- YOUR TASK -
Within the entries below, find the portion that opens with the line containing "- Rationale: This CWE entry is high-level" and closes with the line containing "The product releases". Retype that portion exactly and only.

- Document images with source code -
========

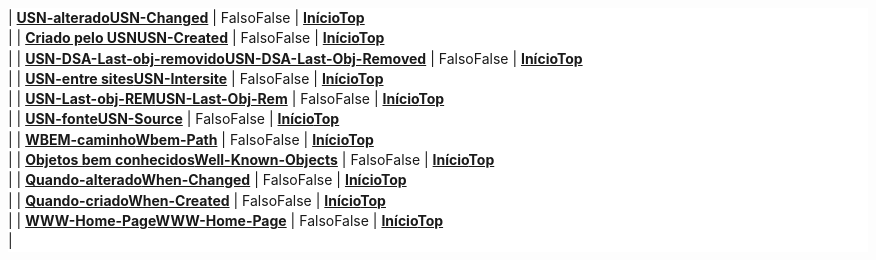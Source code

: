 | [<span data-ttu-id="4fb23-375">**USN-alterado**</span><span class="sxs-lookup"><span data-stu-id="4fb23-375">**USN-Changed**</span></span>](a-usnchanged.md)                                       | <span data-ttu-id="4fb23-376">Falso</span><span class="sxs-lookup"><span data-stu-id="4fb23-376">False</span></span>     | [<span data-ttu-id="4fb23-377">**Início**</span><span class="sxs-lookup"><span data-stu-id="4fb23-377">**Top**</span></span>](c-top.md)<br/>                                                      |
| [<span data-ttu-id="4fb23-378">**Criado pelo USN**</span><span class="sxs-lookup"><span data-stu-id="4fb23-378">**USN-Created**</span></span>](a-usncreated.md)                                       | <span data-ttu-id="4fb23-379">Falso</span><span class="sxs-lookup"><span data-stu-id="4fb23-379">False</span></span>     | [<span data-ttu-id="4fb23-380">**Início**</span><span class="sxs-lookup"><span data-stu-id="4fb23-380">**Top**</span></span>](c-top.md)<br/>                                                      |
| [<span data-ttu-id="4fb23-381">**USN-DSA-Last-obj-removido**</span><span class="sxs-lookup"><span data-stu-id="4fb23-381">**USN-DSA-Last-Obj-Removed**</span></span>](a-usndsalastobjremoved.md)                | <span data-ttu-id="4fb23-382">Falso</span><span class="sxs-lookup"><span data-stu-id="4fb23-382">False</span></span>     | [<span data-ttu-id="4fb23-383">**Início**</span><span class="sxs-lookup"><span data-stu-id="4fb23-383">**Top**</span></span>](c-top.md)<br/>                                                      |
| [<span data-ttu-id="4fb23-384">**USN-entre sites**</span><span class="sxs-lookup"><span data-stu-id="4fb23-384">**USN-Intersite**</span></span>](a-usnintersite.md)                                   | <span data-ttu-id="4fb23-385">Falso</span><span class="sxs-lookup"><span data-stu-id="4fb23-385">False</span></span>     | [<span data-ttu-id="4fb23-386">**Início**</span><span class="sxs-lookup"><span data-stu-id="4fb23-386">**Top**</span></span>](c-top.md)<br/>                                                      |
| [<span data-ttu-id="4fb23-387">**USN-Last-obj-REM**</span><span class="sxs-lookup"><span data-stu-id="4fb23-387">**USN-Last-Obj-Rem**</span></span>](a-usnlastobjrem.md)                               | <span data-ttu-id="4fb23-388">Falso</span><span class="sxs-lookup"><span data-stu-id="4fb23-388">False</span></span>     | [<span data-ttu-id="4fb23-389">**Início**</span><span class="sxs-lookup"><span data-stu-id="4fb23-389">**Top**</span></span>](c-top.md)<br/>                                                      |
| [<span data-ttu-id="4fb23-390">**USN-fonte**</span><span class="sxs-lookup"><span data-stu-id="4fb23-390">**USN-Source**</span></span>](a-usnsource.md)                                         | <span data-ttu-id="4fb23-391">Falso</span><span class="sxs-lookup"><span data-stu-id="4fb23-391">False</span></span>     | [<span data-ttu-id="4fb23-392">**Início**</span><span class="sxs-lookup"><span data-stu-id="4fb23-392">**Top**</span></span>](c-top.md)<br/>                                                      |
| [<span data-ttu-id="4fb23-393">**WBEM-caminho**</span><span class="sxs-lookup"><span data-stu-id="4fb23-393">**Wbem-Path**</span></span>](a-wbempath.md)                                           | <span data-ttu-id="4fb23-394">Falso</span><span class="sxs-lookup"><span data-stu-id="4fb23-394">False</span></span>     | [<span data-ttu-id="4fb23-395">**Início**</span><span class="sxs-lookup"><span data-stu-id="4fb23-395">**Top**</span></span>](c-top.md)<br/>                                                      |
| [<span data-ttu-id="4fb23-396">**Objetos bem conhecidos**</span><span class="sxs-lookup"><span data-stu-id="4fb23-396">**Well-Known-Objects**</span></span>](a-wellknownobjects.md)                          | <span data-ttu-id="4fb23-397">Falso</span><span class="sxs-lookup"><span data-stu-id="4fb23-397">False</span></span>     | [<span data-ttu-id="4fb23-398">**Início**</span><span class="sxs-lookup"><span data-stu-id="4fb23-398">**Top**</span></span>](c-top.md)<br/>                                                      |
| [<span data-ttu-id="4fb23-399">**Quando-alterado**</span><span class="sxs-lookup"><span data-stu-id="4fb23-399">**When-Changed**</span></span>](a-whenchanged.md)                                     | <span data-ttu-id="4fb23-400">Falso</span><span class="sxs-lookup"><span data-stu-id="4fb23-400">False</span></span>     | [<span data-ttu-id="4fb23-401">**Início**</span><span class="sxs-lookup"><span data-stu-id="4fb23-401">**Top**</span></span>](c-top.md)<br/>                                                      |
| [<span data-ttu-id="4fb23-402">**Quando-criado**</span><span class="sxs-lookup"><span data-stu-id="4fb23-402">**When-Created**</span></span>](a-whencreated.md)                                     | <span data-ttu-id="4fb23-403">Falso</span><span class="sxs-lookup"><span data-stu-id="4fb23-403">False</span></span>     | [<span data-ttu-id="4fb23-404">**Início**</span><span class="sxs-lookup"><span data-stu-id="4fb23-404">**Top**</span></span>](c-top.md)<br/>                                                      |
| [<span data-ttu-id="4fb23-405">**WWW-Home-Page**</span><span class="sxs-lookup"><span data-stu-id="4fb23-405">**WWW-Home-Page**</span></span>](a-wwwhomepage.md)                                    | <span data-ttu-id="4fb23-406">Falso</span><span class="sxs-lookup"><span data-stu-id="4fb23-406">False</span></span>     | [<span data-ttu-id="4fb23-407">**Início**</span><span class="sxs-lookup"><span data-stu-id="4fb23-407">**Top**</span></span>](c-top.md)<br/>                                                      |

========

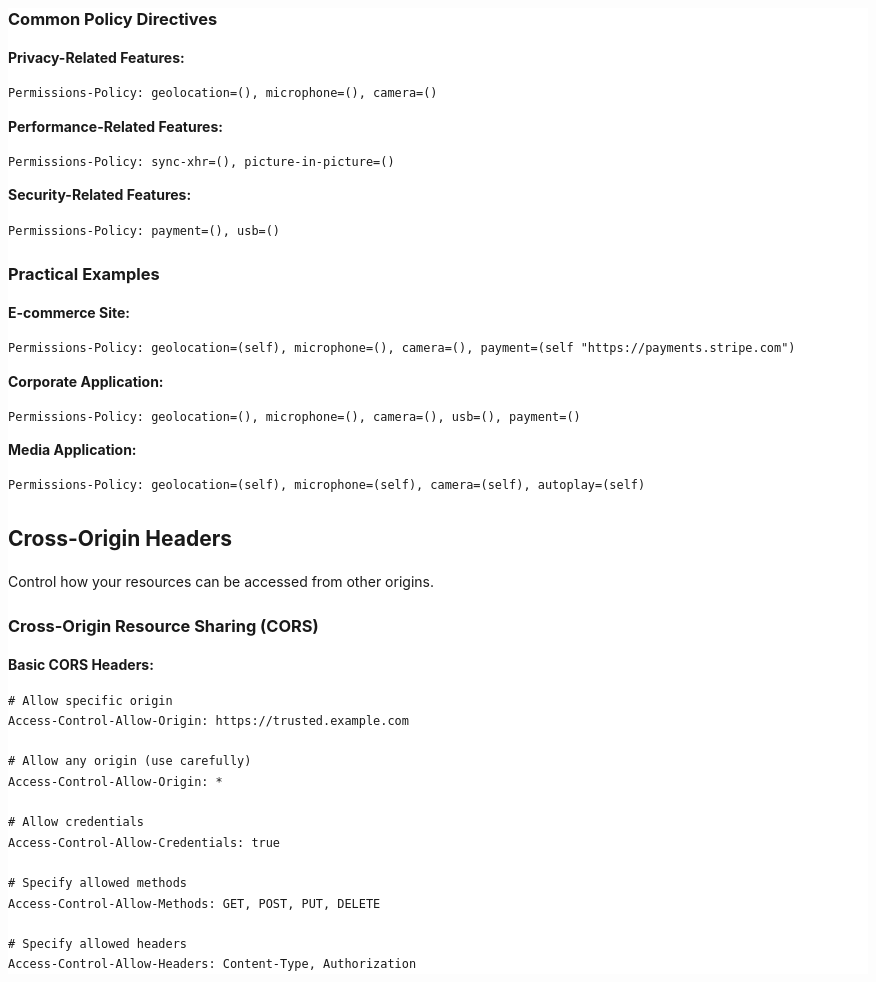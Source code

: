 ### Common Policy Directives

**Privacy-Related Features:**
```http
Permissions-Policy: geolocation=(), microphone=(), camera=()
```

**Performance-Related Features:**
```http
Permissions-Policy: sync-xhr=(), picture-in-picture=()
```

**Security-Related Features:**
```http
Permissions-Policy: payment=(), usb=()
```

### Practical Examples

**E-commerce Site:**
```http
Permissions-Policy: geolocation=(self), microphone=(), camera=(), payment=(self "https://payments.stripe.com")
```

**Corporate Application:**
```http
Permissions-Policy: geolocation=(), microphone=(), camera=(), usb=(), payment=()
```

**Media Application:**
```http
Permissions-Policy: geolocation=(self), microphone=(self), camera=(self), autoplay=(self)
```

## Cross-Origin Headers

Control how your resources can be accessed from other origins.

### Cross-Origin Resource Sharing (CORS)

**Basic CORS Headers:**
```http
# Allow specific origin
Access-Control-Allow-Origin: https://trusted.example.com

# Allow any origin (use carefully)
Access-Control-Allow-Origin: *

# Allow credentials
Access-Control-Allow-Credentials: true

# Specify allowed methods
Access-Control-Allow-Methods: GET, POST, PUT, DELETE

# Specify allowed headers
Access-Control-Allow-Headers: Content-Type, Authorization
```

========

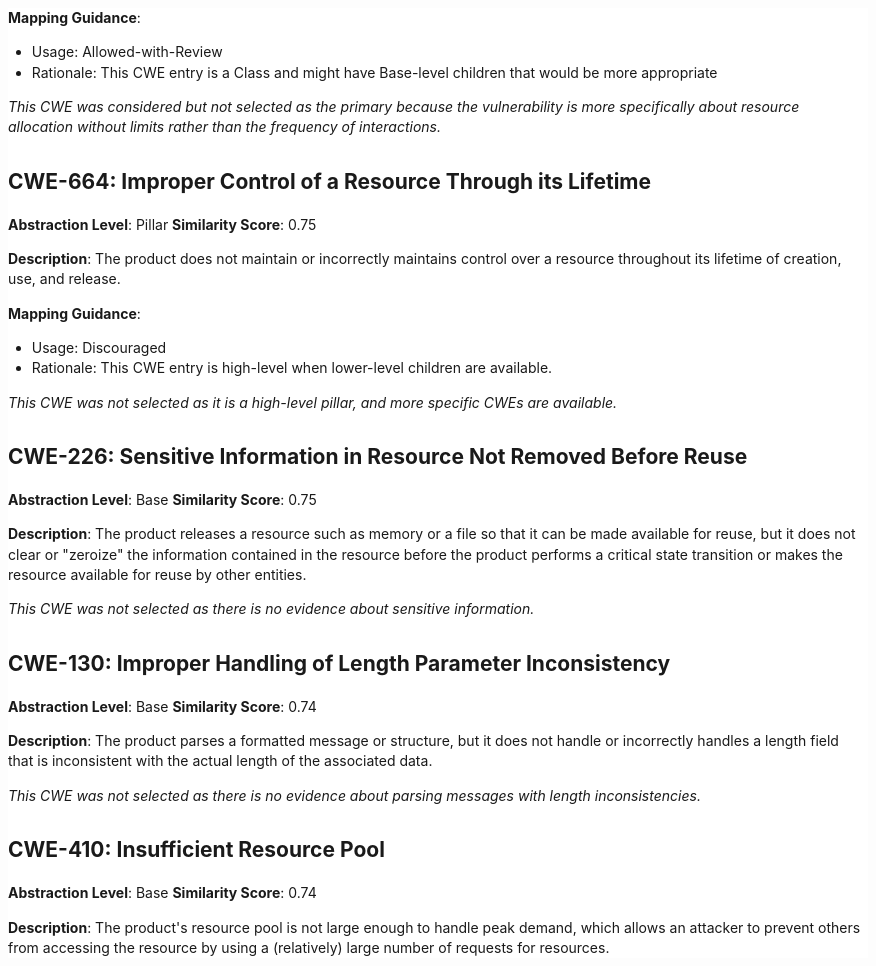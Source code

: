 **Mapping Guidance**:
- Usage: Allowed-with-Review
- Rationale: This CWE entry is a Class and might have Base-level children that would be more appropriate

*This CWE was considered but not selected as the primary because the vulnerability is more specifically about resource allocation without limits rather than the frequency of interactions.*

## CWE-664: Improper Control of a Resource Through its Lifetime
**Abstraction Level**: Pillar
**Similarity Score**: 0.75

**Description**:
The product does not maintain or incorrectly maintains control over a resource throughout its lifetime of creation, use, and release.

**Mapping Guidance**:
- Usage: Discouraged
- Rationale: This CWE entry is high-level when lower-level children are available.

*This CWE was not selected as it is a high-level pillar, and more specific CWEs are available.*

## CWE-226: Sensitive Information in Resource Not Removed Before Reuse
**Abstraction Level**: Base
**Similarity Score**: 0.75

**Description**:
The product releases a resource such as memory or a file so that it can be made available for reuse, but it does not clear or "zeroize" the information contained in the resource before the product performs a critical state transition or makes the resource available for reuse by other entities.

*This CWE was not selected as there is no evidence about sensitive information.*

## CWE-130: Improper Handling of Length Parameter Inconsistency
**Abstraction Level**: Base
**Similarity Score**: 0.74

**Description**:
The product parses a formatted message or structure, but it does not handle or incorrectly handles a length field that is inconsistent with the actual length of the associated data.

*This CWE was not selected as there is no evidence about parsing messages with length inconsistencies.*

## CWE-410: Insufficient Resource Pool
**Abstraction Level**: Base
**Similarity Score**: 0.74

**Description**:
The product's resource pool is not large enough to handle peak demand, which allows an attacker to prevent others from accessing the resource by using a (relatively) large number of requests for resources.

========

- EXERCISE RESPONSE -
- Rationale: This CWE entry is high-level when lower-level children are available.

*This CWE was not selected as it is a high-level pillar, and more specific CWEs are available.*

## CWE-226: Sensitive Information in Resource Not Removed Before Reuse
**Abstraction Level**: Base
**Similarity Score**: 0.75

**Description**:
The product releases a resource such as memory or a file so that it can be made available for reuse, but it does not clear or "zeroize" the information contained in the resource before the product performs a critical state transition or makes the resource available for reuse by other entities.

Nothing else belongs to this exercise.